DEV Community

Nischal Mandal
Nischal Mandal

Posted on

Stop Shipping ML Models With Bare Floats: A Deep Dive Into Statistically Rigorous Model Evaluation

Stop Shipping ML Models With Bare Floats

Every week, somewhere, a team makes a deployment decision that looks like this:

Model A: AUROC = 0.847
Model B: AUROC = 0.851
Enter fullscreen mode Exit fullscreen mode

They ship Model B.

Maybe it's better.

Maybe it's noise.

Nobody knows—because nobody computed a confidence interval.

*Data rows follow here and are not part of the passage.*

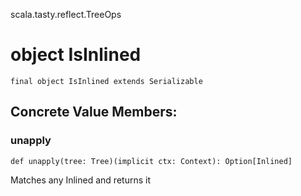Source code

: scala.tasty.reflect.TreeOps
# object IsInlined

<pre><code class="language-scala" >final object IsInlined extends Serializable</pre></code>
## Concrete Value Members:
### unapply
<pre><code class="language-scala" >def unapply(tree: Tree)(implicit ctx: Context): Option[Inlined]</pre></code>
Matches any Inlined and returns it

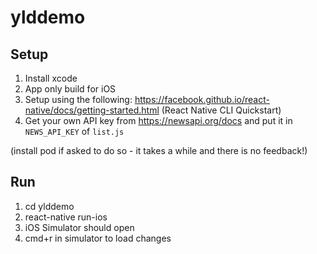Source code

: # ylddemo

## Setup
1) Install xcode
2) App only build for iOS
3) Setup using the following: https://facebook.github.io/react-native/docs/getting-started.html (React Native CLI Quickstart)
4) Get your own API key from https://newsapi.org/docs and put it in `NEWS_API_KEY` of `list.js`

(install pod if asked to do so - it takes a while and there is no feedback!)

## Run
1) cd ylddemo
2) react-native run-ios
3) iOS Simulator should open
4) cmd+r in simulator to load changes
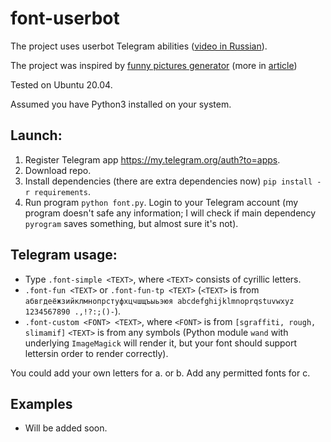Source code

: # font-userbot

The project uses userbot Telegram abilities ([video in Russian](https://www.youtube.com/watch?v=fpKODiSHL24)).

The project was inspired by [funny pictures generator](https://stardisk.xyz/funpics/) (more in [article](https://tjournal.ru/internet/88873-veselye-kartinki-generator-teksta-s-bukvami-chelovechkami-iz-populyarnogo-detskogo-zhurnala)) 

Tested on Ubuntu 20.04.

Assumed you have Python3 installed on your system.

## Launch:
1. Register Telegram app https://my.telegram.org/auth?to=apps.
2. Download repo.
3. Install dependencies (there are extra dependencies now) `pip install -r requirements`.
4. Run program `python font.py`. Login to your Telegram account (my program doesn't safe any information; I will check if main dependency `pyrogram` saves something, but almost sure it's not).

## Telegram usage:
 - Type `.font-simple <TEXT>`, where `<TEXT>` consists of cyrillic letters.
 - `.font-fun <TEXT>` or `.font-fun-tp <TEXT>` (`<TEXT>` is from `абвгдеёжзийклмнопрстуфхцчшщъыьэюя abcdefghijklmnoprqstuvwxyz 1234567890 .,!?:;()-`).
 - `.font-custom <FONT> <TEXT>`, where `<FONT>` is from `[sgraffiti, rough, slimamif]` `<TEXT>` is from any symbols (Python module `wand` with underlying `ImageMagick` will render it, but your font should support lettersin order to render correctly).

You could add your own letters for a. or b. Add any permitted fonts for c.

## Examples
 - Will be added soon.
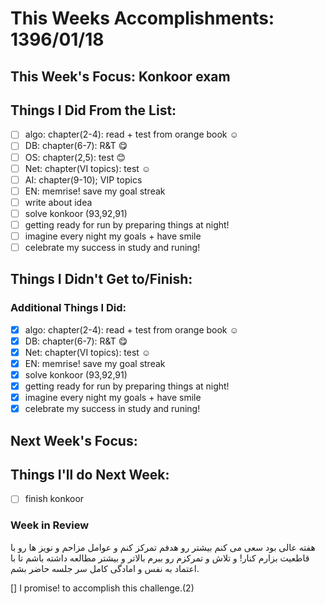 # This Weeks Accomplishments: 1396/01/18

## This Week's Focus: Konkoor exam

## Things I Did From the List:

- [ ] algo: chapter(2-4): read + test from orange book ☺️
- [ ] DB: chapter(6-7): R&T 😋
- [ ] OS: chapter(2,5): test 😊
- [ ] Net: chapter(VI topics): test ☺️
- [ ] AI: chapter(9-10); VIP topics  
- [ ] EN: memrise! save my goal streak 
- [ ] write about idea
- [ ] solve konkoor (93,92,91)
- [ ] getting ready for run by preparing things at night!
- [ ] imagine every night my goals + have smile
- [ ] celebrate my success in study and runing!

## Things I Didn't Get to/Finish:

### Additional Things I Did:

- [x] algo: chapter(2-4): read + test from orange book ☺️
- [x] DB: chapter(6-7): R&T 😋
- [x] Net: chapter(VI topics): test ☺️ 
- [x] EN: memrise! save my goal streak 
- [x] solve konkoor (93,92,91)
- [x] getting ready for run by preparing things at night!
- [x] imagine every night my goals + have smile
- [x] celebrate my success in study and runing!

## Next Week's Focus: 

## Things I'll do Next Week:
 
- [ ] finish konkoor

### Week in Review
هفته عالی بود سعی می کنم بیشتر رو هدفم تمرکز کنم و عوامل مزاحم و نویز ها رو با قاطعیت بزارم کنار! و  تلاش و تمرکزم رو ببرم بالاتر و بیشتر مطالعه داشته باشم تا با اعتماد به نفس و امادگی کامل سر جلسه حاضر بشم.

[] I promise! to accomplish this challenge.(2)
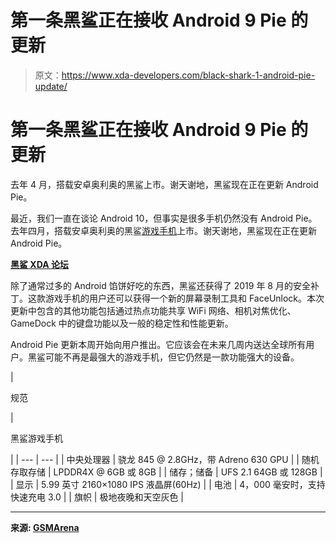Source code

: # 第一条黑鲨正在接收 Android 9 Pie 的更新

> 原文：<https://www.xda-developers.com/black-shark-1-android-pie-update/>

# 第一条黑鲨正在接收 Android 9 Pie 的更新

去年 4 月，搭载安卓奥利奥的黑鲨上市。谢天谢地，黑鲨现在正在更新 Android Pie。

最近，我们一直在谈论 Android 10，但事实是很多手机仍然没有 Android Pie。去年四月，搭载安卓奥利奥的黑鲨[游戏手机](https://www.xda-developers.com/xiaomi-black-shark-gaming-phone-announced/)上市。谢天谢地，黑鲨现在正在更新 Android Pie。

**[黑鲨 XDA 论坛](https://forum.xda-developers.com/black-shark-helo)**

除了通常过多的 Android 馅饼好吃的东西，黑鲨还获得了 2019 年 8 月的安全补丁。这款游戏手机的用户还可以获得一个新的屏幕录制工具和 FaceUnlock。本次更新中包含的其他功能包括通过热点功能共享 WiFi 网络、相机对焦优化、GameDock 中的键盘功能以及一般的稳定性和性能更新。

Android Pie 更新本周开始向用户推出。它应该会在未来几周内送达全球所有用户。黑鲨可能不再是最强大的游戏手机，但它仍然是一款功能强大的设备。

| 

规范

 | 

黑鲨游戏手机

 |
| --- | --- |
| 中央处理器 | 骁龙 845 @ 2.8GHz，带 Adreno 630 GPU |
| 随机存取存储 | LPDDR4X @ 6GB 或 8GB |
| 储存；储备 | UFS 2.1 64GB 或 128GB |
| 显示 | 5.99 英寸 2160×1080 IPS 液晶屏(60Hz) |
| 电池 | 4，000 毫安时，支持快速充电 3.0 |
| 旗帜 | 极地夜晚和天空灰色 |

* * *

**来源: [GSMArena](https://www.gsmarena.com/black_shark_android_pie_update-news-39208.php)**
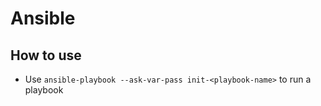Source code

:# Ansible

## How to use

- Use `ansible-playbook --ask-var-pass init-<playbook-name>` to run a playbook
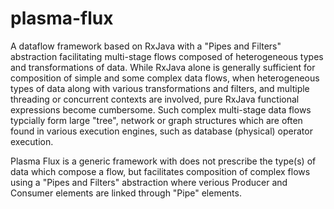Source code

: # plasma-flux
A dataflow framework based on RxJava with a "Pipes and Filters" abstraction facilitating multi-stage flows composed of heterogeneous types and transformations of data. While RxJava alone is generally sufficient for composition of simple and some complex data flows, when heterogeneous types of data along with various transformations and filters, and multiple threading or concurrent contexts are involved, pure RxJava functional expressions become cumbersome. Such complex multi-stage data flows typcially form large "tree", network or graph structures which are often found in various execution engines, such as database (physical) operator execution.

Plasma Flux is a generic framework with does not prescribe the type(s) of data which compose a flow, but facilitates composition of complex flows using a "Pipes and Filters" abstraction where verious Producer and Consumer elements are linked through "Pipe" elements.     
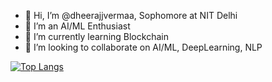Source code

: - 👋 Hi, I’m @dheerajjvermaa, Sophomore at NIT Delhi
- 👀 I’m an AI/ML Enthusiast
- 🌱 I’m currently learning Blockchain
- 💞️ I’m looking to collaborate on AI/ML, DeepLearning, NLP
<!---
socio-path/socio-path is a ✨ special ✨ repository because its `README.md` (this file) appears on your GitHub profile.
You can click the Preview link to take a look at your changes.
--->
[![Top Langs](https://github-readme-stats-git-masterrstaa-rickstaa.vercel.app/api/top-langs/?username=dheerajjvermaa&theme=dracula)](https://github.com/dheerajjvermaa/github-readme-stats)
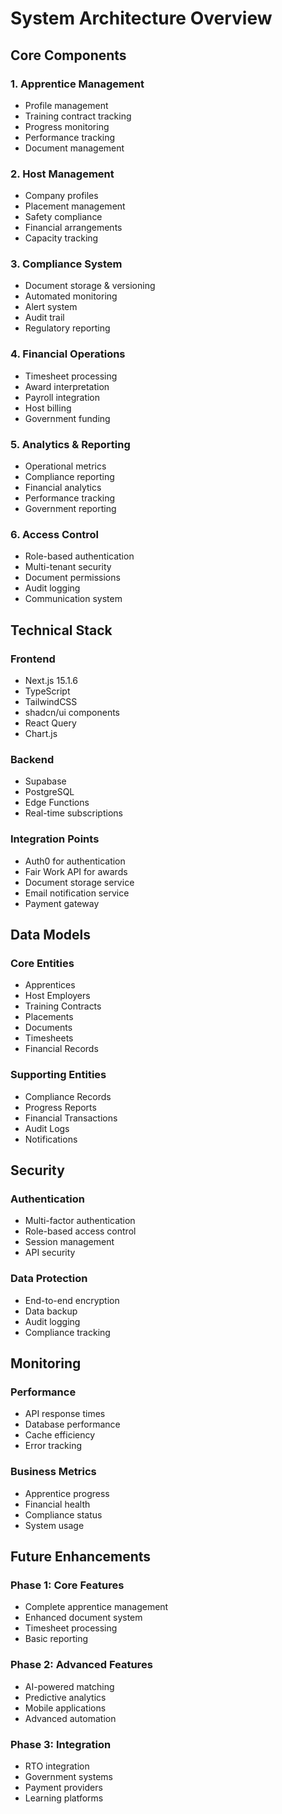 # System Architecture Overview

## Core Components

### 1. Apprentice Management
- Profile management
- Training contract tracking
- Progress monitoring
- Performance tracking
- Document management

### 2. Host Management
- Company profiles
- Placement management
- Safety compliance
- Financial arrangements
- Capacity tracking

### 3. Compliance System
- Document storage & versioning
- Automated monitoring
- Alert system
- Audit trail
- Regulatory reporting

### 4. Financial Operations
- Timesheet processing
- Award interpretation
- Payroll integration
- Host billing
- Government funding

### 5. Analytics & Reporting
- Operational metrics
- Compliance reporting
- Financial analytics
- Performance tracking
- Government reporting

### 6. Access Control
- Role-based authentication
- Multi-tenant security
- Document permissions
- Audit logging
- Communication system

## Technical Stack

### Frontend
- Next.js 15.1.6
- TypeScript
- TailwindCSS
- shadcn/ui components
- React Query
- Chart.js

### Backend
- Supabase
- PostgreSQL
- Edge Functions
- Real-time subscriptions

### Integration Points
- Auth0 for authentication
- Fair Work API for awards
- Document storage service
- Email notification service
- Payment gateway

## Data Models

### Core Entities
- Apprentices
- Host Employers
- Training Contracts
- Placements
- Documents
- Timesheets
- Financial Records

### Supporting Entities
- Compliance Records
- Progress Reports
- Financial Transactions
- Audit Logs
- Notifications

## Security

### Authentication
- Multi-factor authentication
- Role-based access control
- Session management
- API security

### Data Protection
- End-to-end encryption
- Data backup
- Audit logging
- Compliance tracking

## Monitoring

### Performance
- API response times
- Database performance
- Cache efficiency
- Error tracking

### Business Metrics
- Apprentice progress
- Financial health
- Compliance status
- System usage

## Future Enhancements

### Phase 1: Core Features
- Complete apprentice management
- Enhanced document system
- Timesheet processing
- Basic reporting

### Phase 2: Advanced Features
- AI-powered matching
- Predictive analytics
- Mobile applications
- Advanced automation

### Phase 3: Integration
- RTO integration
- Government systems
- Payment providers
- Learning platforms

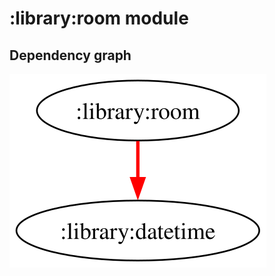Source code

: # :library:room module
## Dependency graph
![Dependency graph](../../docs/images/graphs/dep_graph_library_room.svg)
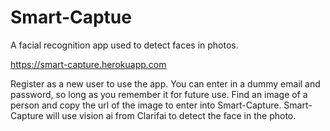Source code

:# Smart-Captue

A facial recognition app used to detect faces in photos. 

https://smart-capture.herokuapp.com

Register as a new user to use the app. You can enter in a dummy email and password, so long as you remember it for future use.
Find an image of a person and copy the url of the image to enter into Smart-Capture. Smart-Capture will use vision ai from Clarifai to detect the face in the photo.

That's exactly why I built reliably-metrics.


The Problem With Bare Floats

Most ML evaluation today looks like this:

print(f"AUROC = {auroc:.4f}")
Enter fullscreen mode Exit fullscreen mode

Output:

AUROC = 0.8512
Enter fullscreen mode Exit fullscreen mode

Looks precise.

Looks scientific.

But it tells you almost nothing about uncertainty.

Metrics are estimates computed from finite samples. Without uncertainty quantification, you're making decisions using a single point estimate and hoping it's representative.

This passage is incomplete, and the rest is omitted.